秦始皇之所以亲临泰山,去搞一场齐鲁本土传说中规格最高的祭祀大典,大约一来是向当地民众宣示主权,二来是在释放善意的信号,表示自己虽然是个外来的西方人士,但高度尊重本地传统。
尤其是,秦始皇作为来自虎狼之邦的一代雄主,竟然召集了7位鲁地儒生(《史记(封禅书》的说法,这些人是“齐鲁之儒生博士七十人”。
也就是说,这些当地儒生不但是被请来的,还被封为博士,相当于皇帝和中央政府的顾问官、智囊团,秦始皇的这份善意不可谓不明显。

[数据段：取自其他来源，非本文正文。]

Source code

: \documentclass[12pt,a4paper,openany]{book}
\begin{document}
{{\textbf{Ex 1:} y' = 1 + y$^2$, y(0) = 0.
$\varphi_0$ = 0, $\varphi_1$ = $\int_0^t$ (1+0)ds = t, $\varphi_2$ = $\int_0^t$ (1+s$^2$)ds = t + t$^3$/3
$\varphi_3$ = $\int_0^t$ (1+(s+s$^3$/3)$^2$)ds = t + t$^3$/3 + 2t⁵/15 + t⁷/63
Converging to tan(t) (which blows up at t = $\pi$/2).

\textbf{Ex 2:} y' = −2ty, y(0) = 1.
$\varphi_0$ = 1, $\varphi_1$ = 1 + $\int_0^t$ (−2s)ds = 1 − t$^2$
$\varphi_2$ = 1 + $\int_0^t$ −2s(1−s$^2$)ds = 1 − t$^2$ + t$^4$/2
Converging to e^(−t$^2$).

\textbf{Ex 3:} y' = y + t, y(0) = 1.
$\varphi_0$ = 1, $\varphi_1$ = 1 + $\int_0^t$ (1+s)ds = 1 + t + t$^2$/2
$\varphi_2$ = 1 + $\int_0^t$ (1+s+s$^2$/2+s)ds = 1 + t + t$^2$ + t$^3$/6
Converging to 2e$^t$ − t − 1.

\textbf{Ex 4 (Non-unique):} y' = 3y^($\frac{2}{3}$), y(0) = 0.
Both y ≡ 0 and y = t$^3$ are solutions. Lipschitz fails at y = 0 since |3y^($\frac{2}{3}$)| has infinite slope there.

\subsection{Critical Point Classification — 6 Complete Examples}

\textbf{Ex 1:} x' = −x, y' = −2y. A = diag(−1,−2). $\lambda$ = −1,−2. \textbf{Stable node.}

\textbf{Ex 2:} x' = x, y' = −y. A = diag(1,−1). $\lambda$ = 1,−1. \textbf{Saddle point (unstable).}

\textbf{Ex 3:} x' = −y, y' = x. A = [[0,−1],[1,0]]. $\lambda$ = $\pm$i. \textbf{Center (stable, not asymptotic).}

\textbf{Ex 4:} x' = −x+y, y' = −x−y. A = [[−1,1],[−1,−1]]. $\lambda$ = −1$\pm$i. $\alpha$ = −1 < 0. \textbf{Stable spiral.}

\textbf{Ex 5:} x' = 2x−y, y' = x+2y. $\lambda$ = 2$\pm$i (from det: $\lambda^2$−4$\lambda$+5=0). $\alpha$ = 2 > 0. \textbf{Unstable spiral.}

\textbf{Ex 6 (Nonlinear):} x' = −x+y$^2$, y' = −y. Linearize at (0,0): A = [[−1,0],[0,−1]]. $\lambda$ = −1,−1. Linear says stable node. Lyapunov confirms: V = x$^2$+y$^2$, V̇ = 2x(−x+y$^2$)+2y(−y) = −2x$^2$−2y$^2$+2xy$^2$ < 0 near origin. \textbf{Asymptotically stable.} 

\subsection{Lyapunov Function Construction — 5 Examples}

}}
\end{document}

而在山东六国当中,齐国从君王后到齐王建,两代统治者小心翼翼和秦国保持友好邦交,齐秦之间没什么血海深仇,即便最后秦军灭掉齐国,几乎算是兵不血刃,所以齐国人并不难改弦更张,接受秦朝的统治,认同秦始皇这位前无古人的皇帝。
假如那7位儒生不是书呆子,而能有一点政治觉悟,商量出一个能让秦始皇满意的封禅方案的话,那么历史很有可能会被稍稍地改写一点。
但结果是,正是因为这些儒生各执一词,才让秦始皇释放善意的心愿被狠狠泼了一瓢冷水。秦始皇后来很看不上儒生,根苗就是在这个时候种下的。

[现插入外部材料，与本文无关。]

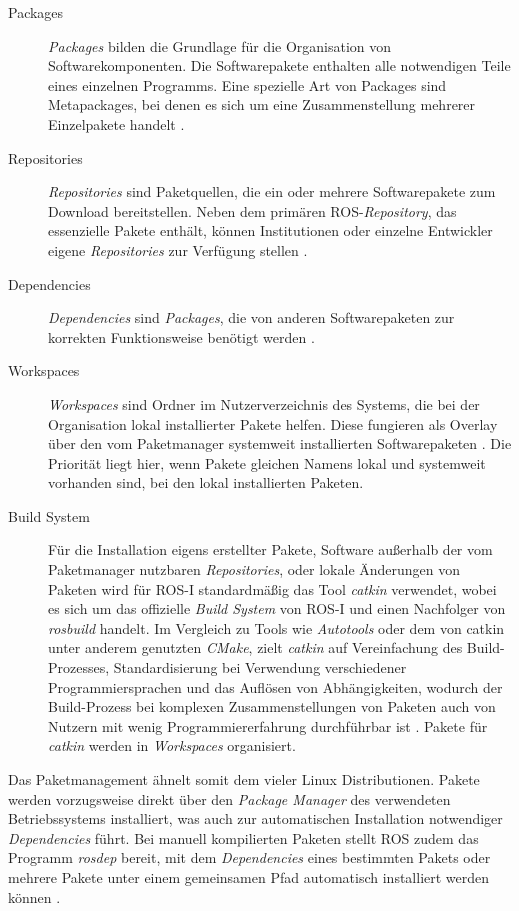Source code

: \begin{description}
    \item[Packages] \textit{Packages} bilden die Grundlage für die Organisation von Softwarekomponenten. Die Softwarepakete enthalten alle notwendigen Teile eines einzelnen Programms. Eine spezielle Art von Packages sind Metapackages, bei denen es sich um eine Zusammenstellung mehrerer Einzelpakete handelt \cite[Absatz~1]{romero_rosconcepts_2014}.
    \item[Repositories] \textit{Repositories} sind Paketquellen, die ein oder mehrere Softwarepakete zum Download bereitstellen. Neben dem primären ROS-\textit{Repository}, das essenzielle Pakete enthält, können Institutionen oder einzelne Entwickler eigene \textit{Repositories} zur Verfügung stellen \cite[Absatz~1/3]{romero_rosconcepts_2014}.
    \item[Dependencies] \textit{Dependencies} sind \textit{Packages}, die von anderen Softwarepaketen zur korrekten Funktionsweise benötigt werden \cite[Absatz~1]{romero_rosconcepts_2014}.
    \item[Workspaces] \textit{Workspaces} sind Ordner im Nutzerverzeichnis des Systems, die bei der Organisation lokal installierter Pakete helfen. Diese fungieren als Overlay über den vom Paketmanager systemweit installierten Softwarepaketen \cite[Absatz~4]{thomas_catkinworkspaces_2017}. Die Priorität liegt hier, wenn Pakete gleichen Namens lokal und systemweit vorhanden sind, bei den lokal installierten Paketen.
    \item[Build System] Für die Installation eigens erstellter Pakete, Software außerhalb der vom Paketmanager nutzbaren \textit{Repositories}, oder lokale Änderungen von Paketen wird für \ac{ROS}-I standardmäßig das Tool \textit{catkin} verwendet, wobei es sich um das offizielle \textit{Build System} von \ac{ROS}-I und einen Nachfolger von \textit{rosbuild} handelt. Im Vergleich zu Tools wie \textit{Autotools} oder dem von catkin unter anderem genutzten \textit{CMake}, zielt \textit{catkin} auf Vereinfachung des Build-Prozesses, Standardisierung bei Verwendung verschiedener Programmiersprachen und das Auflösen von Abhängigkeiten, wodurch der Build-Prozess bei komplexen Zusammenstellungen von Paketen auch von Nutzern mit wenig Programmiererfahrung durchführbar ist \cite[Absatz~1.2]{van_eeden_catkinconceptual_overview_2020}. Pakete für \textit{catkin} werden in \textit{Workspaces} organisiert.
\end{description} 

Das Paketmanagement ähnelt somit dem vieler Linux Distributionen. Pakete werden vorzugsweise direkt über den \textit{Package Manager} des verwendeten Betriebssystems installiert, was auch zur automatischen Installation notwendiger \textit{Dependencies} führt. Bei manuell kompilierten Paketen stellt \ac{ROS} zudem das Programm \textit{rosdep} bereit, mit dem \textit{Dependencies} eines bestimmten Pakets oder mehrere Pakete unter einem gemeinsamen Pfad automatisch installiert werden können \cite[Absatz~2]{loretz_rosdep_2020}.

自然后期会讲秦皇政并没有坑儒,坑的都是方士,以及为何会流传至:焚书坑儒。
黜退7名儒生之后,封禅才终于可以提上日程了。
登山之前先修路,虽然《资治通鉴》的记载里只有寥寥的“除车道”3个字,但可想而知,修出一条可以通车的、到达泰山顶峰的山路,即便在今天也很不容易。
道路修成之后,秦始皇从泰山南坡登上山巅,刻石立碑,又搞了若干神秘仪式,算是完成了封禅大典当中的“封”,接下来从泰山北坡下山,到旁边一座较为矮小的梁父山搞了一通祭祀仪式,算是完成了封禅大典当中的“禅”。

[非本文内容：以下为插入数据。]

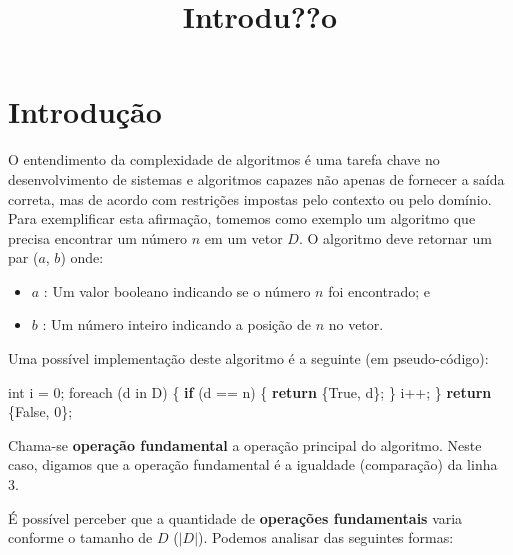 \documentclass{article}
\title{Introdu??o}
\newenvironment{Shaded}{}{}
\newcommand{\KeywordTok}[1]{\textcolor[rgb]{0.00,0.44,0.13}{\textbf{{#1}}}}
\newcommand{\DataTypeTok}[1]{\textcolor[rgb]{0.56,0.13,0.00}{{#1}}}
\newcommand{\DecValTok}[1]{\textcolor[rgb]{0.25,0.63,0.44}{{#1}}}
\newcommand{\FunctionTok}[1]{\textcolor[rgb]{0.02,0.16,0.49}{{#1}}}
\newcommand{\NormalTok}[1]{{#1}}
\begin{document}
    
    
    \maketitle
    
    

    

    \section{Introdução}


    O entendimento da complexidade de algoritmos é uma tarefa chave no
desenvolvimento de sistemas e algoritmos capazes não apenas de fornecer
a saída correta, mas de acordo com restrições impostas pelo contexto ou
pelo domínio. Para exemplificar esta afirmação, tomemos como exemplo um
algoritmo que precisa encontrar um número \(n\) em um vetor \(D\). O
algoritmo deve retornar um par (\(a\), \(b\)) onde:

\begin{itemize}
\itemsep1pt\parskip0pt
\item
  \(a\) : Um valor booleano indicando se o número \(n\) foi encontrado;
  e
\item
  \(b\) : Um número inteiro indicando a posição de \(n\) no vetor.
\end{itemize}

Uma possível implementação deste algoritmo é a seguinte (em
pseudo-código):

    \begin{Shaded}
\begin{Highlighting}[]
\DataTypeTok{int} \NormalTok{i = }\DecValTok{0}\NormalTok{; }
\FunctionTok{foreach} \NormalTok{(d in D) \{}
      \KeywordTok{if} \NormalTok{(d == n) \{}
          \KeywordTok{return} \NormalTok{\{True, d\};}
      \NormalTok{\}}
      \NormalTok{i++;}
\NormalTok{\}}
\KeywordTok{return} \NormalTok{\{False, }\DecValTok{0}\NormalTok{\};}
\end{Highlighting}
\end{Shaded}

    Chama-se \textbf{operação fundamental} a operação principal do
algoritmo. Neste caso, digamos que a operação fundamental é a igualdade
(comparação) da linha 3.

É possível perceber que a quantidade de \textbf{operações fundamentais}
varia conforme o tamanho de \(D\) (\(|D|\)). Podemos analisar das
seguintes formas:
\end{document}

后儒普遍认为“封”是在泰山祭天,“禅”是在梁父山祭地,这套说辞其实没什么根据,只是说得久了,也就约定俗成了,历代帝王封禅都按这个模式来做也就是了。
《史记》记载,秦始皇的封禅大典,大多采用了秦国本土祭祀官员在秦国宗教中心雍城祭祀上帝所用的仪轨,写给上天的书信都秘密封藏,内容并没有流传下来,所以连史官都不知道。
显然,秦始皇嫌弃儒生不给力,本想尊重一下东方传统的,最后还是放弃了,改用秦国本土礼仪把事情办了。
本来热情洋溢的儒生们当然很失落,开始说怪话了。
恰好秦始皇登泰山的时候,在半山腰突然遇到暴风雨,只能暂停行进,躲在大树底下休息。
这在儒生看来,当然是秦始皇没有封禅资格的体现。不过在今天看来更为蹊跷的是,以秦国人的常识,竟然会在暴风雨的时刻躲到大树底下,完全不担心会遭雷劈。
无论如何,秦始皇只是被小小地耽搁了一下,等到暴风雨过后,秦始皇知恩图报,把“五大夫”的爵位慷慨授予了那棵大树。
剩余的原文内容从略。